Sinn Féin president Gerry Adams, taoiseach and leader of Fianna Fáil, Albert Reynolds, and Leader of the SDLP John Hume, on the steps of Government Buildings in Dublin in April 1994, during the historic meeting between them which is generally regarded as the first official step of the Peace Process in Northern Ireland. Picture PA/PA Wire

Albert Reynolds was born in Rooskey Co Roscommon. His father, John Reynolds was a coachbuilder/carpenter and farmer. The family do not appear to have been particularly active in politics.

Albert, the youngest of the family, did not have a taste for farm work and went to boarding school in Summerhill College in Sligo.

His mother, Catherine, would have liked him to become a bank official, and obtained an opportunity for him to sit the bank exam. The exam consisted of two papers with an interval between them. After completing the first paper, Albert looked around among the other examinees, and thought they looked to be already part of a clique of which he had no wish to be part.

So, on the spur of the moment, he got up and left, without sitting the second paper. He had apparently done well in the first paper, so he was turning his back on what could have been a secure career.

He then worked in a variety of clerical jobs, including with CIE, before launching himself on what was to prove to be an outstandingly successful business and political career.

This episode of the bank exam illustrates aspects of Albert Reynolds character which were to be manifest in his later public life.

He was socially sensitive to perceived exclusion from real or imaginary cliques. But he had the courage to back his own instinct and make a quick decision, on a hunch. Some of these decisions turned out badly most turned out well.

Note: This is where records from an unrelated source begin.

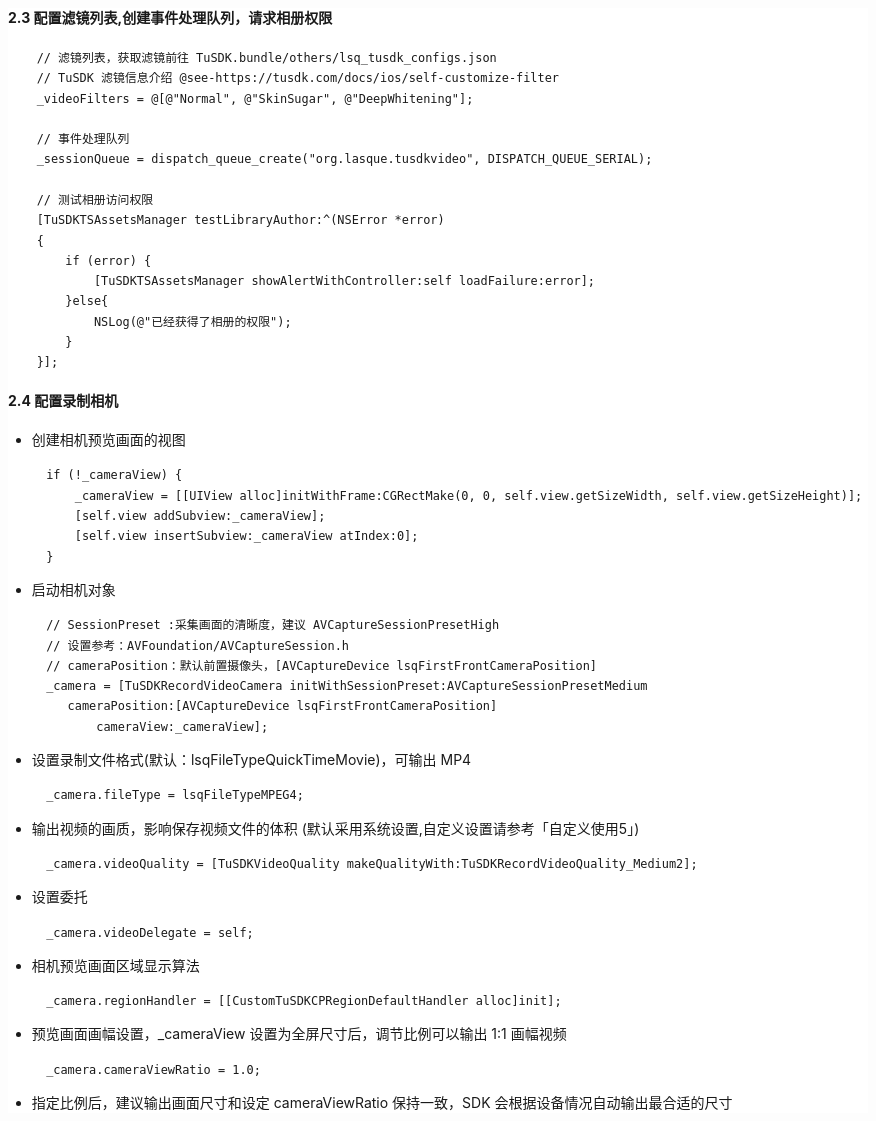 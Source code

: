 
#### 2.3 配置滤镜列表,创建事件处理队列，请求相册权限


        // 滤镜列表，获取滤镜前往 TuSDK.bundle/others/lsq_tusdk_configs.json  
        // TuSDK 滤镜信息介绍 @see-https://tusdk.com/docs/ios/self-customize-filter
        _videoFilters = @[@"Normal", @"SkinSugar", @"DeepWhitening"];
              
        // 事件处理队列
        _sessionQueue = dispatch_queue_create("org.lasque.tusdkvideo", DISPATCH_QUEUE_SERIAL);
              
        // 测试相册访问权限
        [TuSDKTSAssetsManager testLibraryAuthor:^(NSError *error)
        {
            if (error) {
                [TuSDKTSAssetsManager showAlertWithController:self loadFailure:error];
            }else{
                NSLog(@"已经获得了相册的权限");
            }
        }];


#### 2.4 配置录制相机


* 创建相机预览画面的视图

        if (!_cameraView) {
            _cameraView = [[UIView alloc]initWithFrame:CGRectMake(0, 0, self.view.getSizeWidth, self.view.getSizeHeight)];
            [self.view addSubview:_cameraView];
            [self.view insertSubview:_cameraView atIndex:0];
        }
    
* 启动相机对象 
        
        // SessionPreset :采集画面的清晰度，建议 AVCaptureSessionPresetHigh 
        // 设置参考：AVFoundation/AVCaptureSession.h
        // cameraPosition：默认前置摄像头，[AVCaptureDevice lsqFirstFrontCameraPosition]
        _camera = [TuSDKRecordVideoCamera initWithSessionPreset:AVCaptureSessionPresetMedium
           cameraPosition:[AVCaptureDevice lsqFirstFrontCameraPosition]
               cameraView:_cameraView];
    
* 设置录制文件格式(默认：lsqFileTypeQuickTimeMovie)，可输出 MP4       
         
    
        _camera.fileType = lsqFileTypeMPEG4;
* 输出视频的画质，影响保存视频文件的体积 (默认采用系统设置,自定义设置请参考「自定义使用5」)

        _camera.videoQuality = [TuSDKVideoQuality makeQualityWith:TuSDKRecordVideoQuality_Medium2];        
* 设置委托

        _camera.videoDelegate = self;
* 相机预览画面区域显示算法

        _camera.regionHandler = [[CustomTuSDKCPRegionDefaultHandler alloc]init];
* 预览画面画幅设置，_cameraView 设置为全屏尺寸后，调节比例可以输出 1:1 画幅视频
  
        _camera.cameraViewRatio = 1.0;
* 指定比例后，建议输出画面尺寸和设定 cameraViewRatio 保持一致，SDK 会根据设备情况自动输出最合适的尺寸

Albert Reynolds would not have had the temperament to be a careful banker, working within a strict decision making hierarchy, that was the way Irish banks worked in the 1950’s and 1960’s!

His social sensitivity made him a difficult colleague. This was especially so for his coalition partners, Des O Malley and Dick Spring, both of whom came from a more established political and professional background. This sensitivity, combined with a “take it or leave it” attitude, also led to take court cases against business partners and newspapers that might have been avoided.

Taoiseach Albert Reynolds applauding next to British prime minister John Major outside 10 Downing Street in London, during a visit by Reynolds for talks over British troops in Northern Ireland. The Downing Street Declaration was the outstanding achievement of Albert Reynolds’ career. Picture: Gerry Penny/AFP via Getty Images
Taoiseach Albert Reynolds applauding next to British prime minister John Major outside 10 Downing Street in London, during a visit by Reynolds for talks over British troops in Northern Ireland. The Downing Street Declaration was the outstanding achievement of Albert Reynolds’ career. Picture: Gerry Penny/AFP via Getty Images

On the other hand, his capacity for quick decision making, helped him to success in fields as diverse as newspaper proprietorship and petfood manufacturing, and when he went into politics, in modernizing the Irish telephone network, and establishing the National Treasury Management Agency.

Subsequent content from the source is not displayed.